NEWS  |   |  

EU-MELDEPFLICHTEN | DAC6-Richtlinie (teilweise) unionsrechtswidrig!

Das österreichische EU-Meldepflichtgesetz (EU-MPfG – BGBl I 2019/91 idgF), welches die Meldeverpflichtungen für bestimmte grenzüberschreitende Steuergestaltungen regelt, basiert bekanntlich auf der EU-Amtshilferichtlinie (EU-AHR idF DAC 6). Gemäß Art. 8ab Abs. 5 EU-AHR können die EU-Mitgliedstaaten sog. „Intermediäre“ (Rechtsanwälte, Steuerberater ua) von der grundsätzlichen Meldepflicht von Steuergestaltungen befreien, wenn diese durch eine derartige Meldung gegen eine gesetzliche Verschwiegenheitspflicht verstoßen würden. Diesfalls müssen die Mitgliedstaaten den befreiten Intermediär jedoch verpflichten, andere an der Gestaltung beteiligte Intermediäre oder - falls es solche nicht gibt - den relevanten Steuerpflichtigen selbst unverzüglich über die zu erfüllende Meldepflicht zu unterrichten. - Auf Grundlage eine Vorlageantrages des belgischen Verfassungsgerichts hat nunmehr der EuGH am 8.12.2022, C-694/20​​​​​​​, in der Rechtssache „Orde van Vlaamse Balies and Others“ entschieden, dass die fragliche Vorschrift des Art. 8ab Abs. 5 der EU-Amtshilferichtlinie (EU-AHR) idF des Art. 1 Z 2 der Richtlinie (EU) 2018/822 vom 25.5.2018 (DAC 6) gegen Art. 7 (Achtung des Privat- und Familienlebens) der Charta der Grundrechte der Europäischen Union (GRC) verstößt. Im nachfolgenden Beitrag stellen wir Ihnen diese interessante EuGH-Entscheidung etwas näher dar und weisen auch auf die Auswirkungen für andere EU-Mitgliedstaaten bzw insbesondere auch Österreich hin.

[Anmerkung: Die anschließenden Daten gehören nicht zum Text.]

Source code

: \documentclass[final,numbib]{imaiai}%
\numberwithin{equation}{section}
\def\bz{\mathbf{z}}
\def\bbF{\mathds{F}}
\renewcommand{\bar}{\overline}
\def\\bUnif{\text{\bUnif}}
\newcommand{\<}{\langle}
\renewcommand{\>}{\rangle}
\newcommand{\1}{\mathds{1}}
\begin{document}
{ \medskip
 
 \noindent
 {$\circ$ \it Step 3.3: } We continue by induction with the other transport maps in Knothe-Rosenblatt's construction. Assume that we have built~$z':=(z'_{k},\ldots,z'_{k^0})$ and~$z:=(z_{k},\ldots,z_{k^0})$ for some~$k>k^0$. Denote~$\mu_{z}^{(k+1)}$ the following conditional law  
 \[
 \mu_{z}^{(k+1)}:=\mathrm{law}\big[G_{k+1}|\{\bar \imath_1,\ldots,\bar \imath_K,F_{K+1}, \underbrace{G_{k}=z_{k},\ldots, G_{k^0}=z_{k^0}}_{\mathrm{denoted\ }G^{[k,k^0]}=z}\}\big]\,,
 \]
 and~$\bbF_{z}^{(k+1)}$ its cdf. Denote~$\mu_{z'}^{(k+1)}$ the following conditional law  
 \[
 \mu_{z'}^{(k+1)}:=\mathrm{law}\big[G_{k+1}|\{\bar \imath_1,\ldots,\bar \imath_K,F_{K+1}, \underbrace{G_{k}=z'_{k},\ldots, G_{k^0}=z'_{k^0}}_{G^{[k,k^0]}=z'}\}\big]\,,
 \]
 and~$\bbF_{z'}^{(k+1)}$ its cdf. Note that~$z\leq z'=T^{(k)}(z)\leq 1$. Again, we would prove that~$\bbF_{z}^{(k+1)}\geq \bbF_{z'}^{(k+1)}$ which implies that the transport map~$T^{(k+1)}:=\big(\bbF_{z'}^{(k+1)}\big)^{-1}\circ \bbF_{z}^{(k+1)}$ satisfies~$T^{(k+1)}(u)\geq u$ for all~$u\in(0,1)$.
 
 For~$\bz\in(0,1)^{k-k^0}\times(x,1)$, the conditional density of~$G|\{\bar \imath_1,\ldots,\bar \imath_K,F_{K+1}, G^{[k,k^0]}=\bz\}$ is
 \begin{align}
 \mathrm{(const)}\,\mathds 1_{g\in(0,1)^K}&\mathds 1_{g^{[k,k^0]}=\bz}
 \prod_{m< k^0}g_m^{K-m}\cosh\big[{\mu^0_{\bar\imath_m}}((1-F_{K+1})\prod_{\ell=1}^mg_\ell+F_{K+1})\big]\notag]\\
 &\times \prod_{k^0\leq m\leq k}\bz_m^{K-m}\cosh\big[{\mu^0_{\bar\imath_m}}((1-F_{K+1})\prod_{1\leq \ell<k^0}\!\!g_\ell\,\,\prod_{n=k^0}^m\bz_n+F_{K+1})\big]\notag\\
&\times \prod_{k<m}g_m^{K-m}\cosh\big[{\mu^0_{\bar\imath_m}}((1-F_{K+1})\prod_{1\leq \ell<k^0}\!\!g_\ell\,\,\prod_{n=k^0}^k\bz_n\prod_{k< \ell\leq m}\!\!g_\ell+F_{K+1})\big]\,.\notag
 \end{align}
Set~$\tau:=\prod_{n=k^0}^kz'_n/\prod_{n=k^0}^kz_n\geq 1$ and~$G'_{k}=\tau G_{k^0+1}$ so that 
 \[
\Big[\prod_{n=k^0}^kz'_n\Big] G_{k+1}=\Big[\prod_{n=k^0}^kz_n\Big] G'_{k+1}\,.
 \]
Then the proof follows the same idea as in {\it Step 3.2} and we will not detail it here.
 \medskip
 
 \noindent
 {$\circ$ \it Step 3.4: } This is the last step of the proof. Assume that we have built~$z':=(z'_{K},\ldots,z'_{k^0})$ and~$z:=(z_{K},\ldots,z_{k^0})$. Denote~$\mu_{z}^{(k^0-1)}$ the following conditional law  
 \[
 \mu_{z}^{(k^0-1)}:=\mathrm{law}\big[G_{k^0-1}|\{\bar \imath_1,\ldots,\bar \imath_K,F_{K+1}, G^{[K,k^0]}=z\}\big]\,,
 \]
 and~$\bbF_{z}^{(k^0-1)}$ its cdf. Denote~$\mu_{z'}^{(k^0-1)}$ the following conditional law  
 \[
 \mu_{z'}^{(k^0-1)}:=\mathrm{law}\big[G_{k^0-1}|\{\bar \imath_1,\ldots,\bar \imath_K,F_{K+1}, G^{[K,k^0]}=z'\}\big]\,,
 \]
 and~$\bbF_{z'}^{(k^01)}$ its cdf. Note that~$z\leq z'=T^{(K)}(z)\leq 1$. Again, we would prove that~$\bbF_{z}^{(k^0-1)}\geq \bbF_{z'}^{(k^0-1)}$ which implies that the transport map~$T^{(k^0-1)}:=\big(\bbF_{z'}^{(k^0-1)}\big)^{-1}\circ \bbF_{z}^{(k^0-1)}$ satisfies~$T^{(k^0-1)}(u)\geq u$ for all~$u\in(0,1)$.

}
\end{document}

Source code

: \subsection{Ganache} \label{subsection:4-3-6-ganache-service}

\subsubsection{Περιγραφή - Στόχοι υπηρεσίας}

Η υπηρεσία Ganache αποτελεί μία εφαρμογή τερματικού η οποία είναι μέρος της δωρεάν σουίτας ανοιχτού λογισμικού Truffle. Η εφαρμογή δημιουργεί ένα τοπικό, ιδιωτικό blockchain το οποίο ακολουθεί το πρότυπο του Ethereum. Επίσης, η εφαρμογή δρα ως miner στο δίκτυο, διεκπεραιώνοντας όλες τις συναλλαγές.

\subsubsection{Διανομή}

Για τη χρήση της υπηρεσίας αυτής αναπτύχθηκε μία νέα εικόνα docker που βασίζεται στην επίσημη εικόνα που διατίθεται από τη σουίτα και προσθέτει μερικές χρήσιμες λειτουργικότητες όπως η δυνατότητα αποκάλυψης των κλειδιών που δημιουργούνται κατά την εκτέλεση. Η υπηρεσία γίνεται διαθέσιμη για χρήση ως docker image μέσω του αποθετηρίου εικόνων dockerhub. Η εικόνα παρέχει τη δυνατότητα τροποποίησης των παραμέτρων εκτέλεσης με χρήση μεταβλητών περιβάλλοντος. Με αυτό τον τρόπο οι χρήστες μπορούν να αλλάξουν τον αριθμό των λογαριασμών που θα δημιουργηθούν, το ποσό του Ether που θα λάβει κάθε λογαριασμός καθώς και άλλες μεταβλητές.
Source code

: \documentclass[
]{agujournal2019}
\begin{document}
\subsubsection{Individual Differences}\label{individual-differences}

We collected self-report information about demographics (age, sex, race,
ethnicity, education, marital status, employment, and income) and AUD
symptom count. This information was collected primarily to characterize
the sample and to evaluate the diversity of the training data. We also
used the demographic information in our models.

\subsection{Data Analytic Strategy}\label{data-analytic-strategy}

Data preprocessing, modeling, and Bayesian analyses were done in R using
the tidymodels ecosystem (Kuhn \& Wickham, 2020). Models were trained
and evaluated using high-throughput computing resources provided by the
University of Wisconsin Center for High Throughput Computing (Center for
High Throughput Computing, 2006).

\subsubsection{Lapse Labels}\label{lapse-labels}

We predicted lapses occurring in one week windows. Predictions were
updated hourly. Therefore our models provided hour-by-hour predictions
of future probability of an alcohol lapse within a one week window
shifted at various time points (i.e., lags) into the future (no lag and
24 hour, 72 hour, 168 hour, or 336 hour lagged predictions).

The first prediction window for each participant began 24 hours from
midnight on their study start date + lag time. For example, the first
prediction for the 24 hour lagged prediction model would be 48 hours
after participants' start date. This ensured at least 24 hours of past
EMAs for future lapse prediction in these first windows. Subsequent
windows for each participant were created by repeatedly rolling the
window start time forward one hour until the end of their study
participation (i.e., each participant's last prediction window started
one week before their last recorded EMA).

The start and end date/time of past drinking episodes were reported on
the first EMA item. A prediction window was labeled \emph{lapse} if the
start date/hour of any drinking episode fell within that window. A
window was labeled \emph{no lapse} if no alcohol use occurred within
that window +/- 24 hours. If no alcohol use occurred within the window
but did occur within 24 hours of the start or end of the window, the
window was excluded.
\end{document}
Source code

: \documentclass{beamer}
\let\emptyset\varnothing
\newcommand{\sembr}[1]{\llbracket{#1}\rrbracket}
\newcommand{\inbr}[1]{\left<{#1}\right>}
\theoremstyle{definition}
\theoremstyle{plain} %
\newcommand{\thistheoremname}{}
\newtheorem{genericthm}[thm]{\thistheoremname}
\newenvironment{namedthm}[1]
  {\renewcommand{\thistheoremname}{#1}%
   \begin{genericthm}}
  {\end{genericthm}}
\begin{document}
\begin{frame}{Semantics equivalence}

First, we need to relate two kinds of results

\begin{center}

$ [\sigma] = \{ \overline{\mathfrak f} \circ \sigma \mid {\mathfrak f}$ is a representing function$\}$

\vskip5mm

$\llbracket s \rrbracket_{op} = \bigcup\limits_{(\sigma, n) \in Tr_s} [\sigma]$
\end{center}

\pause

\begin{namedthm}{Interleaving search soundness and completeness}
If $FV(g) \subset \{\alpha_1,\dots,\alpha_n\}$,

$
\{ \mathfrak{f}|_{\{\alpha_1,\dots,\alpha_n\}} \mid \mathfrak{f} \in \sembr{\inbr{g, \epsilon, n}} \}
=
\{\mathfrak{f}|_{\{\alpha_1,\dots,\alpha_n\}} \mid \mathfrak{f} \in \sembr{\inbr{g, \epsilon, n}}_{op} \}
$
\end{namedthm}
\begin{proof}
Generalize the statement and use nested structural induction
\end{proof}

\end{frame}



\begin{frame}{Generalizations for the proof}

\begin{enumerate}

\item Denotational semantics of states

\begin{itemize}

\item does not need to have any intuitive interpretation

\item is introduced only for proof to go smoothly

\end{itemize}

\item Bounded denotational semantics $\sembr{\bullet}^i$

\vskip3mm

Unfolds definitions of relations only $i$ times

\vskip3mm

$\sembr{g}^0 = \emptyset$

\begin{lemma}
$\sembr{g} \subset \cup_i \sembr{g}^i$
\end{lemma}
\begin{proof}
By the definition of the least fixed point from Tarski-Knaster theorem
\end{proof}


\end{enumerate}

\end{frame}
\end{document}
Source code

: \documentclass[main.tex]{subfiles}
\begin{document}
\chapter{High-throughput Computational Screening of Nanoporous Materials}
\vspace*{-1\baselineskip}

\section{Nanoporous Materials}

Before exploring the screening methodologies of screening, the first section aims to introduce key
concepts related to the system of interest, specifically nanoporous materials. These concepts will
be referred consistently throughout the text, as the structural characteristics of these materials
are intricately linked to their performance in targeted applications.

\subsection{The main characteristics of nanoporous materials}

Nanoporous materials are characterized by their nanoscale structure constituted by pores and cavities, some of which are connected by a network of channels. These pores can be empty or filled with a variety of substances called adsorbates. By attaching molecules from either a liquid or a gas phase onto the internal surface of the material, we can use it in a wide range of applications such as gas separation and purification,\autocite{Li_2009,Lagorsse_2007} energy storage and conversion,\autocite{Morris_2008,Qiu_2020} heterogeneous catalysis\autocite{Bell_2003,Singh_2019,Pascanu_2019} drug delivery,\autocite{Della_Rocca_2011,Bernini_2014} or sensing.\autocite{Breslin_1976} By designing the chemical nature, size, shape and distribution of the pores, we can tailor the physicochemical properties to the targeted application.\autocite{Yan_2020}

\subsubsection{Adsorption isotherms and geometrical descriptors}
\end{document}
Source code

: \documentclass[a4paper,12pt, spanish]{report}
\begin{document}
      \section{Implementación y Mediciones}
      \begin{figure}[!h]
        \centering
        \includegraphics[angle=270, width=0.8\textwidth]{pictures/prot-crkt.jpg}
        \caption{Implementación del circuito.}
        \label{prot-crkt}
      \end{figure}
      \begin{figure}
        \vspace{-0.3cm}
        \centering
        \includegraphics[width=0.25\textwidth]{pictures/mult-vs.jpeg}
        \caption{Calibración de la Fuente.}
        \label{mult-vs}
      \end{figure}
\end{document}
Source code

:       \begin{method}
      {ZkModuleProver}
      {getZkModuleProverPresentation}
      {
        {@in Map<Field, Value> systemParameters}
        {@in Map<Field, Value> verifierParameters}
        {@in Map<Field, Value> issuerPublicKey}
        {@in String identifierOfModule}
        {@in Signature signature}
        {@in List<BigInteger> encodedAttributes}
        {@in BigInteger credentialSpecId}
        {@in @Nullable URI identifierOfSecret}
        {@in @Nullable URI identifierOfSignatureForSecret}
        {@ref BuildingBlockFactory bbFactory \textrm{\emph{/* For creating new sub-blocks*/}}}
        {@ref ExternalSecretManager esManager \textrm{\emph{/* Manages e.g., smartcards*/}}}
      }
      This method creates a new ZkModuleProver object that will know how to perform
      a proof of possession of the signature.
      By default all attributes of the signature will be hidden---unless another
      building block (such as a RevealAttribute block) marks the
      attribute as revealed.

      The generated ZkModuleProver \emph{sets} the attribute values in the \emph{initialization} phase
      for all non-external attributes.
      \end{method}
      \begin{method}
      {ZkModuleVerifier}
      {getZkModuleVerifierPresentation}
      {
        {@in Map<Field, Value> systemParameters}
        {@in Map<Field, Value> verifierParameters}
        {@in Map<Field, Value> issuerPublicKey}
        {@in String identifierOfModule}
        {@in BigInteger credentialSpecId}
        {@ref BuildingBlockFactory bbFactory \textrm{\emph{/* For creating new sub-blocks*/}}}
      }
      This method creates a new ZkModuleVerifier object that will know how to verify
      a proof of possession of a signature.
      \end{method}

​​​​​​​Über die durch EU-Richtlinienrecht (EU-AHR idF „DAC 6“) vorgegebenen Meldeverpflichtungen für grenzüberschreitende Steuergestaltungen, deren Umsetzung in Österreich mit dem EU-Meldepflichtgesetz (EU-MPfG) erfolgte, haben wir Sie im Rahmen unseres Newsletters schon mehrfach informiert. Auch über den vom belgischen Verfassungsgericht an den Europäischen Gerichtshof herangetragenen Vorlageantrag zu strittigen Bestimmungen in der den fraglichen Meldepflichten zugrunde liegenden EU-Amtshilferichtlinie (EU-AHR) hatten wir bereits einen Zwischenbericht erstattet (vgl zuletzt unseren NL-Beitrag „EU-MELDEPFLICHTEN | Verstößt DAC 6 gegen Grundrechte der EU?“ vom 13.4.2021). Dieses höchstgerichtliche Verfahren wurde nunmehr abgeschlossen:
 

Das Vorabentscheidungsersuchen


​​​​​​​Die Orde van Vlaamse Balies (flämische Rechtsanwaltskammer) beantragte beim belgischen Verfassungsgerichtshof (VfG) die vollständige bzw allenfalls teilweise Aussetzung und Nichtigerklärung der belgischen Regelung, mit der die Bestimmung des Art. 1 Z 2 DAC 6 in belgisches Recht umgesetzt wurde, wonach ein „Intermediär“, der einem Berufsgeheimnis unterliegt, andere beteiligte Intermediäre schriftlich und unter Angabe von Gründen davon zu unterrichten hat, dass er seiner Meldepflicht nicht nachkommen kann. Die strittige Bestimmung des Art. 8ab Abs. 5 EU-AHR idF Art. 1 Z 2 DAC 6 hat folgenden Wortlaut:

„Jeder Mitgliedstaat kann die erforderlichen Maßnahmen ergreifen, um den Intermediären das Recht auf Befreiung von der Pflicht zu gewähren, Informationen über eine meldepflichtige grenzüberschreitende Gestaltung vorzulegen, wenn mit der Meldepflicht nach dem nationalen Recht dieses Mitgliedstaats gegen eine gesetzliche Verschwiegenheitspflicht verstoßen würde. In solchen Fällen ergreift jeder Mitgliedstaat die erforderlichen Maßnahmen, um die Intermediäre zu verpflichten, andere Intermediäre oder, falls es keine solchen gibt, den relevanten Steuerpflichtigen unverzüglich über ihre Meldepflichten gemäß Absatz 6 zu unterrichten.“

Belgischen Rechtsanwälten sei es nicht möglich, dieser Informationspflicht nachzukommen, ohne das Berufsgeheimnis zu verletzen, an welches die Anwälte gebunden sind. Außerdem sei diese Informationspflicht gar nicht erforderlich, um die Meldung von grenzüberschreitenden Gestaltungen sicherzustellen, da der Mandant selbst – unabhängig vom Beistand eines Rechtsanwalts – die anderen Intermediäre unterrichten und von ihnen verlangen könne, ihrer Meldepflicht nachzukommen.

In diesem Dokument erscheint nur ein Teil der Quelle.